For example, “_Which virus is best known as the cause of infectious mononucleosis?_” is a factoid question. LIST QUESTIONS: These are questions that require a _list_ of entities (e.g., a
list of genes) as an answer; again, in practice additional supportive information is desirable. For example, “_Which are the Raf kinase inhibitors?_” is a list question. SUMMARY QUESTIONS:
These are questions that do not belong in any of the previous categories and can only be answered by producing a short text summarizing the most prominent relevant information. For example,
“_How does dabigatran therapy affect aPTT in patients with atrial fibrillation?_” is a summary question. When formulating summary questions, the experts aimed at questions that they can
answer in a satisfactory manner with a one-paragraph summary, intended to be read by other experts of the same field. In all four categories, the experts aim at questions for which a limited
number of articles (min. 10, max. 60) are retrieved through PubMed queries. Questions which are controversial or that have no clear answers in the literature are avoided. Moreover, all
questions are related to the biomedical domain.

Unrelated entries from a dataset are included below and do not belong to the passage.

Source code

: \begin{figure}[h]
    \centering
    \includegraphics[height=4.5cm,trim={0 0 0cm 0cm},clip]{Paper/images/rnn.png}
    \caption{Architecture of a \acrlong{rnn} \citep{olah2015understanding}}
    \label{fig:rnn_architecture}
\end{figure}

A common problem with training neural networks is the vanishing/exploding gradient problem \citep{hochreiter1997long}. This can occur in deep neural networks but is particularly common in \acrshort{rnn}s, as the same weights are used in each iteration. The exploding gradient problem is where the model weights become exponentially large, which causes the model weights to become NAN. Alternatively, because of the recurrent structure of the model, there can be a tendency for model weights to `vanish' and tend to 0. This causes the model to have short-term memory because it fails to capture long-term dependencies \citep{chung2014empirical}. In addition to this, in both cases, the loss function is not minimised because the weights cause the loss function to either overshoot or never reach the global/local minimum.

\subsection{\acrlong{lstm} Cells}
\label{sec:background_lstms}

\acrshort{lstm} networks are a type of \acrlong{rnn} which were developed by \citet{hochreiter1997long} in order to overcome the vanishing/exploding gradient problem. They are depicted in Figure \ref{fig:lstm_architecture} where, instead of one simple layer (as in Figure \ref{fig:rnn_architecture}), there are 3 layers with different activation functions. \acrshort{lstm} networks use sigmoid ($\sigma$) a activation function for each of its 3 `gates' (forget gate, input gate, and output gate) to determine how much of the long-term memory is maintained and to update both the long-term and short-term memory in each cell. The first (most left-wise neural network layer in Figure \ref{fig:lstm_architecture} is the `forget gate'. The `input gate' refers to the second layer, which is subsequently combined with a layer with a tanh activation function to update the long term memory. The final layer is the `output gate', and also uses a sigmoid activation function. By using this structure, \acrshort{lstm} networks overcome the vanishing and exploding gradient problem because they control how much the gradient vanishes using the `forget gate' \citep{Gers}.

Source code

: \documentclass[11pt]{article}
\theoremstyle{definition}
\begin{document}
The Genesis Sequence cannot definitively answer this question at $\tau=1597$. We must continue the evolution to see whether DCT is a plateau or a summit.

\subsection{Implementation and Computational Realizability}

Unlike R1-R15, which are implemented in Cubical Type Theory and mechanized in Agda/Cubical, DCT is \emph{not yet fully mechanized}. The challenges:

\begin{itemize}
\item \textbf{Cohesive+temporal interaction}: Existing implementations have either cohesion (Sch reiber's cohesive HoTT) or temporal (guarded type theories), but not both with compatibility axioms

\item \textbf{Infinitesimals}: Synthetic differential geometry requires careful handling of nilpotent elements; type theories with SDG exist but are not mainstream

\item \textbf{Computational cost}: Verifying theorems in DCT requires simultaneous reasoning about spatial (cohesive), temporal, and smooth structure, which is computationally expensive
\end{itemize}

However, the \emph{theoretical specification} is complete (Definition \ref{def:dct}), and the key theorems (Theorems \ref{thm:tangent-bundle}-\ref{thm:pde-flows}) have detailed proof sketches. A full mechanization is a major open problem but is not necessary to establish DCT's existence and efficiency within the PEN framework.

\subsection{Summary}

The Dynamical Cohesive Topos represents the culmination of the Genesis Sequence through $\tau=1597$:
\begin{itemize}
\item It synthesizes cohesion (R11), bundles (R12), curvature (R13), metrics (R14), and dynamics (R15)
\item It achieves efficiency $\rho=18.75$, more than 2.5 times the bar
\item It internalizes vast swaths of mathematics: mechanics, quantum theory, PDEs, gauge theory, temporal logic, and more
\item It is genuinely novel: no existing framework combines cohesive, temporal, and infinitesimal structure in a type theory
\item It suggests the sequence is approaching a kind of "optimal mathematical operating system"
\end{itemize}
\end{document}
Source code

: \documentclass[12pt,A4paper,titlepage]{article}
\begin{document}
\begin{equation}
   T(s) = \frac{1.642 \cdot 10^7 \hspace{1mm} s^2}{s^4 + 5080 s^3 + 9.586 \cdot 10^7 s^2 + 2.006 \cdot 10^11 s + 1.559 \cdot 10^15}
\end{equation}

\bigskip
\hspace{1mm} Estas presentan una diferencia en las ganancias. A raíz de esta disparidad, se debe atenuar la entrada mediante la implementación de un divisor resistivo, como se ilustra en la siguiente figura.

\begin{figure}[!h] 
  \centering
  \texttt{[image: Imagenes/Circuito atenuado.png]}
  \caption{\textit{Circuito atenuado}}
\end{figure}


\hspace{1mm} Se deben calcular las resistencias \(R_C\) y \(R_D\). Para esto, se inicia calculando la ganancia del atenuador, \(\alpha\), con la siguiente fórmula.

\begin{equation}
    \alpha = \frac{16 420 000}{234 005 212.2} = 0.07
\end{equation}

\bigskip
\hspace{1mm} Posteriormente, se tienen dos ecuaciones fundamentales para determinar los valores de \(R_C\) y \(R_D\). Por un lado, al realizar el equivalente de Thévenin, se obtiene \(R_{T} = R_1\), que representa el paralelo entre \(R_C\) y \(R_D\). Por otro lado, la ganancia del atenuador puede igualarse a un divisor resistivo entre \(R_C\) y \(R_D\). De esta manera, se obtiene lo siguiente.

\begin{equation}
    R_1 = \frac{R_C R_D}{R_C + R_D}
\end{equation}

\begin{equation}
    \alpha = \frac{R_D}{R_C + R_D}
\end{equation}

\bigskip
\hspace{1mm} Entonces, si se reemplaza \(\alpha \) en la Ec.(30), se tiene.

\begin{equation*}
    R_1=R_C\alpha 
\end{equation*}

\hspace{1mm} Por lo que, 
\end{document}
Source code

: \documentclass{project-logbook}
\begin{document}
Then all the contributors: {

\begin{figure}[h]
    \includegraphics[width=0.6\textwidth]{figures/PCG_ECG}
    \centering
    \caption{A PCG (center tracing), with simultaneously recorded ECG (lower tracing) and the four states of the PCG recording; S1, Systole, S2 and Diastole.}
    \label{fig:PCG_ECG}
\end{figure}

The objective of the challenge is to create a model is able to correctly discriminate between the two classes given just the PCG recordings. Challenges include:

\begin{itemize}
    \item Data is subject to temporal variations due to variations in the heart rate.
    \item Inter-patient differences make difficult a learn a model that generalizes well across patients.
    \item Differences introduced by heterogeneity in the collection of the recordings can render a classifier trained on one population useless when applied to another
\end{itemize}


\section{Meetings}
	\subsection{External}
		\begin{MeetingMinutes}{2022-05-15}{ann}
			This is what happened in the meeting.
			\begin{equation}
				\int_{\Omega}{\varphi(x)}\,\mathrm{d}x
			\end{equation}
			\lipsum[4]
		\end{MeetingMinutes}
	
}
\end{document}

For example, in the case of the following two questions: _Q_1: _Which are the differences between Hidden Markov Models (HMMs) and Artificial
Neural Networks (ANNs)_? _Q_2: _Which are the uses of Hidden Markov Models (HMMs) in gene prediction?_ Although HMMs and ANNs are used in the biomedical domain, _Q_1 is not suitable for the
needs of BioASQ, since there is not a direct indication that it is related to the biomedical domain. On the other hand, _Q_2 links to “gene prediction” and is appropriate. STEP 2: RELEVANT
CONCEPTS A set of terms that are relevant to each question is selected. The set of relevant terms may include terms that are already mentioned in the question, but it may also include
synonyms of the question terms, closely related broader and narrower terms etc. For the question “_Do CpG islands colocalise with transcription start sites?_”, the set of relevant terms
would most probably include the question terms “_CpG Island_” and “_transcription start site_”, but possibly also other terms, like the synonym“_Transcription Initiation Site_”. STEP 3:
INFORMATION RETRIEVAL Using the selected terms, the BioASQ annotation tool allows the experts to issue queries and retrieve relevant articles through PubMed. More than one query may be
associated with each question and each query can be enriched with the advanced search tags of PubMed. The search window (Figure 5) allows selecting information that is necessary to answer
the question. One of the main powers of the annotation tool is that it implements interfaces to different data sources of different types, i.e., unstructured, semi-structured or structured.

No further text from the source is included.